In order for this construction to work, we need to know that $\ell$ is not parallel to $OP'$. The Euclidean proof of this fact runs something like:

• Draw a perpendicular line $m$ to $P'Q$ through $Q$. Then $m$ is parallel to $OP'$, because both $m$ and $OP'$ are perpendicular to $P'Q$.
• Because $P'$ and $O$ are distinct points, $m$ and $\ell$ are distinct lines.
• Because $m \ne \ell$ and $m$ and $\ell$ both pass through the point $Q$, it follows by the uniqueness of parallels that $\ell$ is not parallel to $OP'$.

But the last step is an application of the parallel postulate, so this is not valid neutrally. Indeed, the construction can fail in the hyperbolic plane.

For an explicit example of this in the Poincaré disk model, let $O=(0,0)$ and $P'=\left(\frac{1}{2},0\right)$, and take the circle $x^2+y^2=\frac{1}{2}$ centered at $O$. The hyperbolic line $OP'$ is the a segment of the $x$-axis; the perpendicular to that line through $P'$ is a segment of the circle $x^2-\frac{5}{2}x+y^2+1=0$. This perpendicular intersects the given circle $x^2+y^2=\frac{1}{2}$ when $x=\frac{3}{5}$, so we can take $Q=\left(\frac{3}{5},\sqrt{\frac{7}{50}}\right)$. But then the hyperbolic line $\ell$ ends up being a segment of the circle $\frac{6}{5}x+\frac{\sqrt{14}}{5}y=\frac{2}{3}(x^2+y^2+1)$. This circle does not intersect the $x$-axis, so the line $\ell$ does not intersect the line $OP'$.

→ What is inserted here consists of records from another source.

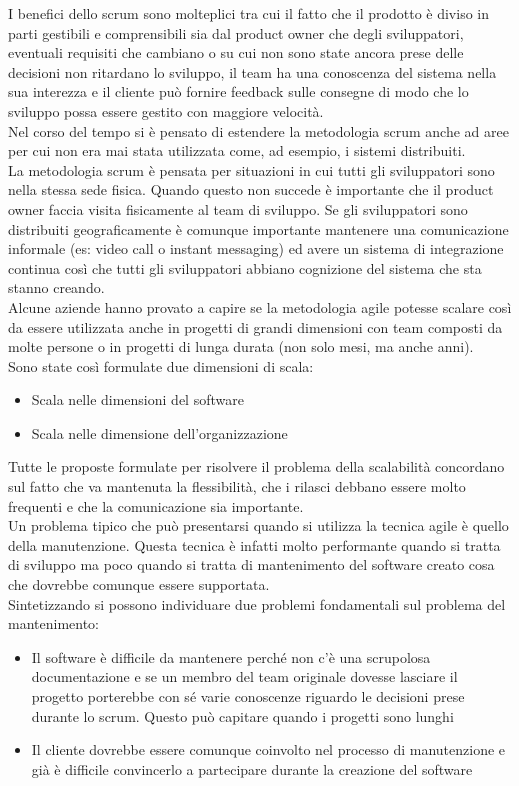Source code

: I benefici dello scrum sono molteplici tra cui il fatto che il prodotto è diviso in parti gestibili e comprensibili sia dal product owner che degli sviluppatori, eventuali requisiti che cambiano o su cui non sono state ancora prese delle decisioni non ritardano lo sviluppo, il team ha una conoscenza del sistema nella sua interezza e il cliente può fornire feedback sulle consegne di modo che lo sviluppo possa essere gestito con maggiore velocità.\\
Nel corso del tempo si è pensato di estendere la metodologia scrum anche ad aree per cui non era mai stata utilizzata come, ad esempio, i sistemi distribuiti.\\
La metodologia scrum è pensata per situazioni in cui tutti gli sviluppatori sono nella stessa sede fisica.
Quando questo non succede è importante che il product owner faccia visita fisicamente al team di sviluppo.
Se gli sviluppatori sono distribuiti geograficamente è comunque importante mantenere una comunicazione informale (es: video call o instant messaging) ed avere un sistema di integrazione continua così che tutti gli sviluppatori abbiano cognizione del sistema che sta stanno creando.\\
Alcune aziende hanno provato a capire se la metodologia agile potesse scalare così da essere utilizzata anche in progetti di grandi dimensioni con team composti da molte persone o in progetti di lunga durata (non solo mesi, ma anche anni).\\
Sono state così formulate due dimensioni di scala:
\begin{itemize}[noitemsep]
    \item Scala nelle dimensioni del software
    \item Scala nelle dimensione dell'organizzazione
\end{itemize}
Tutte le proposte formulate per risolvere il problema della scalabilità concordano sul fatto che va mantenuta la flessibilità, che i rilasci debbano essere molto frequenti e che la comunicazione sia importante.\\
Un problema tipico che può presentarsi quando si utilizza la tecnica agile è quello della manutenzione.
Questa tecnica è infatti molto performante quando si tratta di sviluppo ma poco quando si tratta di mantenimento del software creato cosa che dovrebbe comunque essere supportata.\\
Sintetizzando si possono individuare due problemi fondamentali sul problema del mantenimento:
\begin{itemize}[noitemsep]
    \item Il software è difficile da mantenere perché non c'è una scrupolosa documentazione e se un membro del team originale dovesse lasciare il progetto porterebbe con sé varie conoscenze riguardo le decisioni prese durante lo scrum. Questo può capitare quando i progetti sono lunghi
    \item Il cliente dovrebbe essere comunque coinvolto nel processo di manutenzione e già è difficile convincerlo a partecipare durante la creazione del software
\end{itemize}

That is, points need not have inverses. On the other hand, the point $P$ is defined as an intersection of two lines, which is unique whenever it exists. And the first three steps in the construction are all legitimate in neutral geometry. So this construction always produces at most one point, which completes the proof of the claim in my first paragraph.